**WORK TASK**
A single figure is required: the number of lines below in which the word "contractid" occurs.

[Saved data entries]
####

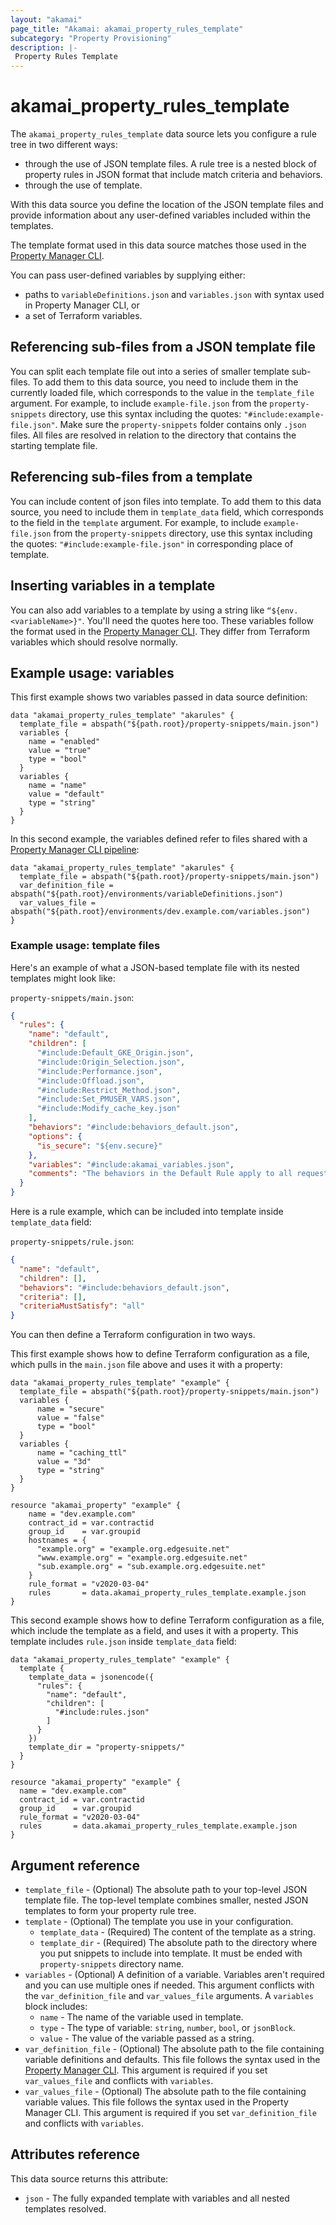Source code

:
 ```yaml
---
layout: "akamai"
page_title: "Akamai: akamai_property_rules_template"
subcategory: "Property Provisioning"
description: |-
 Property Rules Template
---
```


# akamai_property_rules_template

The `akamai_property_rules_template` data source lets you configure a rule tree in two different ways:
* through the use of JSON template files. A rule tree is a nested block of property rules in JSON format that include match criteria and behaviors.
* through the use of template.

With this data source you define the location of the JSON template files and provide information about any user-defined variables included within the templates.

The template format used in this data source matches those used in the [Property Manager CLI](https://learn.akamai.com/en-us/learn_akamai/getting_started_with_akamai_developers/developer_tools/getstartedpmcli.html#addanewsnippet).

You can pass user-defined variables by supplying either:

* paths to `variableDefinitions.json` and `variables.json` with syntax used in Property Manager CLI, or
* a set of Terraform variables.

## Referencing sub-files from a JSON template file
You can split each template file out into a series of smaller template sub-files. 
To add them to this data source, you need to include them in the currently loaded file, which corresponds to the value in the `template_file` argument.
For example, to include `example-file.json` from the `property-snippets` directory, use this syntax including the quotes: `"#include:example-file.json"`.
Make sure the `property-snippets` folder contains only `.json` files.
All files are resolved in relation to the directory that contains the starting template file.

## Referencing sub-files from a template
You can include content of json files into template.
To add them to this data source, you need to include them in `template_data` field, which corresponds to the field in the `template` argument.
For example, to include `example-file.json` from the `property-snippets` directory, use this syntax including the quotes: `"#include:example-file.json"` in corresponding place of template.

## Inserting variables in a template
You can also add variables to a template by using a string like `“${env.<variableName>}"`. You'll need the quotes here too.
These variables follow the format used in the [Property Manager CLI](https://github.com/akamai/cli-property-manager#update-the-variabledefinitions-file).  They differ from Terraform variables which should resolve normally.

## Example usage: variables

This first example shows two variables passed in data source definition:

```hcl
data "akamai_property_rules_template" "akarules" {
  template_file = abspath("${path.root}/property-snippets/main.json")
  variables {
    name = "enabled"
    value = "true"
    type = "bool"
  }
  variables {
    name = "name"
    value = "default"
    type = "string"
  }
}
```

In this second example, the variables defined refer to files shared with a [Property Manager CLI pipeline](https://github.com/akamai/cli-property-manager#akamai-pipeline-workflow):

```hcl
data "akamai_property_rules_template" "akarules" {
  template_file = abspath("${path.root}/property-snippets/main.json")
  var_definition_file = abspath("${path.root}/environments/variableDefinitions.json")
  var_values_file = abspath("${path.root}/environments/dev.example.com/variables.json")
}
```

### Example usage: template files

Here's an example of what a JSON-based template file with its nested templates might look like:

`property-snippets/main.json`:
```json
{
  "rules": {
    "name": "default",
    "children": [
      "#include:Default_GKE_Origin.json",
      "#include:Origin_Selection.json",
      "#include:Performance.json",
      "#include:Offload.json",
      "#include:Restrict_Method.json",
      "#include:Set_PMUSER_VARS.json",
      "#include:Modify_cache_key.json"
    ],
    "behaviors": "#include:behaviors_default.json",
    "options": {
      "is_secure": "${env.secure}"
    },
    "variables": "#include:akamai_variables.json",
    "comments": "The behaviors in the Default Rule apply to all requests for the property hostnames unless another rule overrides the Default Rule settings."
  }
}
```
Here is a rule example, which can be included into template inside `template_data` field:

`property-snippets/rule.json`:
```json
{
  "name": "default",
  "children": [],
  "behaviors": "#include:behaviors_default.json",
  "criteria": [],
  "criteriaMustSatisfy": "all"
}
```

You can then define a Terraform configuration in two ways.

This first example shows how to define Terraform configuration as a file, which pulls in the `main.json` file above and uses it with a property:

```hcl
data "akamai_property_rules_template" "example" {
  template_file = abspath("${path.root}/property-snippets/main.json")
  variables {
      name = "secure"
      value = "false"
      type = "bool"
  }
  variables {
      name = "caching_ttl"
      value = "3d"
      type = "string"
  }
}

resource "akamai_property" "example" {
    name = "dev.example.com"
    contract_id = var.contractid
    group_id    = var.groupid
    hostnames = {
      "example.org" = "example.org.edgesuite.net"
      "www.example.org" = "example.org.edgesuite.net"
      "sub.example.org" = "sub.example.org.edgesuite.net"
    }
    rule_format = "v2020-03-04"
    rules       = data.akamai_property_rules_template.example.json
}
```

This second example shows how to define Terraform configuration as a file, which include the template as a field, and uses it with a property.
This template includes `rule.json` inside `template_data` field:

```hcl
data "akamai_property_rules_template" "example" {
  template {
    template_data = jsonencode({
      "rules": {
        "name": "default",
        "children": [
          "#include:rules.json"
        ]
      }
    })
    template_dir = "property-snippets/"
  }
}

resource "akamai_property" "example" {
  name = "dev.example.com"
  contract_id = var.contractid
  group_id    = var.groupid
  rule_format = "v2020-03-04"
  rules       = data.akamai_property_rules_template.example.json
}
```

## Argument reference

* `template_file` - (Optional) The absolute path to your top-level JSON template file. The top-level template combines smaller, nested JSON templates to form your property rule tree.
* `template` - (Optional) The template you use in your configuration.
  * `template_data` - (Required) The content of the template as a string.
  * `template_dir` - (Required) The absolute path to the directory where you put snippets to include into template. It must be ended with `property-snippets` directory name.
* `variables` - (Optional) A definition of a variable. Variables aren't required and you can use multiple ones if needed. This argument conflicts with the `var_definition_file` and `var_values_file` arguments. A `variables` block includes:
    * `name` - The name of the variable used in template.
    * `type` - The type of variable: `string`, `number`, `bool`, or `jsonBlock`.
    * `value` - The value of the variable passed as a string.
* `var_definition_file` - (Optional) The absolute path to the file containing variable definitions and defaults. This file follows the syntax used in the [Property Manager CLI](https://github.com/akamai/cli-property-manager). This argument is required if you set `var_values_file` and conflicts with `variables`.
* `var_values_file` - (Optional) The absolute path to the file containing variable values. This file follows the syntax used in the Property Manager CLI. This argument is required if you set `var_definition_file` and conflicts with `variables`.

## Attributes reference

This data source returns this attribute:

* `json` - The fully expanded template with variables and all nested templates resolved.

####

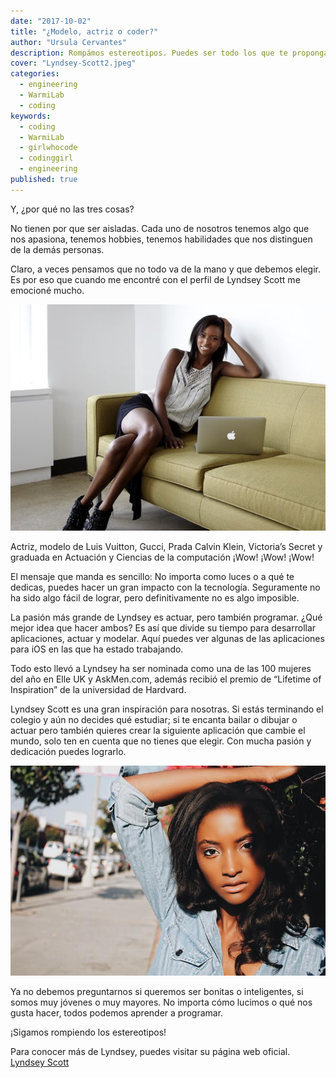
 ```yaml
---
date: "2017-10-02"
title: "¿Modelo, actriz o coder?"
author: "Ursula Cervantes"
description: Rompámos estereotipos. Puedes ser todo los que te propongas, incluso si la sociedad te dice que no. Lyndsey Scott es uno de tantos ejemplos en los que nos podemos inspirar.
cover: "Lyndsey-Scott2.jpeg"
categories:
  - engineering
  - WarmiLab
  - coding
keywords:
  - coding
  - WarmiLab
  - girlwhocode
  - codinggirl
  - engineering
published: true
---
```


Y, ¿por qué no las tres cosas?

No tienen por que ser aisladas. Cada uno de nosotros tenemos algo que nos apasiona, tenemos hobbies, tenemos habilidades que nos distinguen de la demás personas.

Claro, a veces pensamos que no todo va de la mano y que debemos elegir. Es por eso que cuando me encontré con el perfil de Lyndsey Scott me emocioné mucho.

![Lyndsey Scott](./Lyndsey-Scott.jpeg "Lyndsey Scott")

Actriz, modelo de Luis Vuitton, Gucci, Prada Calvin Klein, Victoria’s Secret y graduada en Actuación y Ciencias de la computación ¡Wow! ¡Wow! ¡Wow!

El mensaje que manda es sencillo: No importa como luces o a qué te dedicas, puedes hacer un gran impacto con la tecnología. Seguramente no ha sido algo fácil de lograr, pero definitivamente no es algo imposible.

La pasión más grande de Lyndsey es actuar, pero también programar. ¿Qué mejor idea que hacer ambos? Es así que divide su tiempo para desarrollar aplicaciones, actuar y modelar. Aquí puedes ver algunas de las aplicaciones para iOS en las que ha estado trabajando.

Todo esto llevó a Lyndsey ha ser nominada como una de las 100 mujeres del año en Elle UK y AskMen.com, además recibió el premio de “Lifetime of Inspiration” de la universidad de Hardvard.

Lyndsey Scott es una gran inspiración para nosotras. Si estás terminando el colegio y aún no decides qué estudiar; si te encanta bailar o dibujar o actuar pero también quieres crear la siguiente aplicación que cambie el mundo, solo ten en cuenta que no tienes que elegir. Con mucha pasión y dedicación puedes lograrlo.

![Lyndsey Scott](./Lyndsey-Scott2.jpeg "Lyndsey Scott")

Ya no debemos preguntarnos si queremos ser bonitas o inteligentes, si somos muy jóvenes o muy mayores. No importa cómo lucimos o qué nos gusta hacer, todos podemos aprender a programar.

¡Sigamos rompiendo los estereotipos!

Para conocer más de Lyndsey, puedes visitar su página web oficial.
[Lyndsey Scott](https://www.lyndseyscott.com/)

####

**ANSWER FOR THIS EXERCISE**
2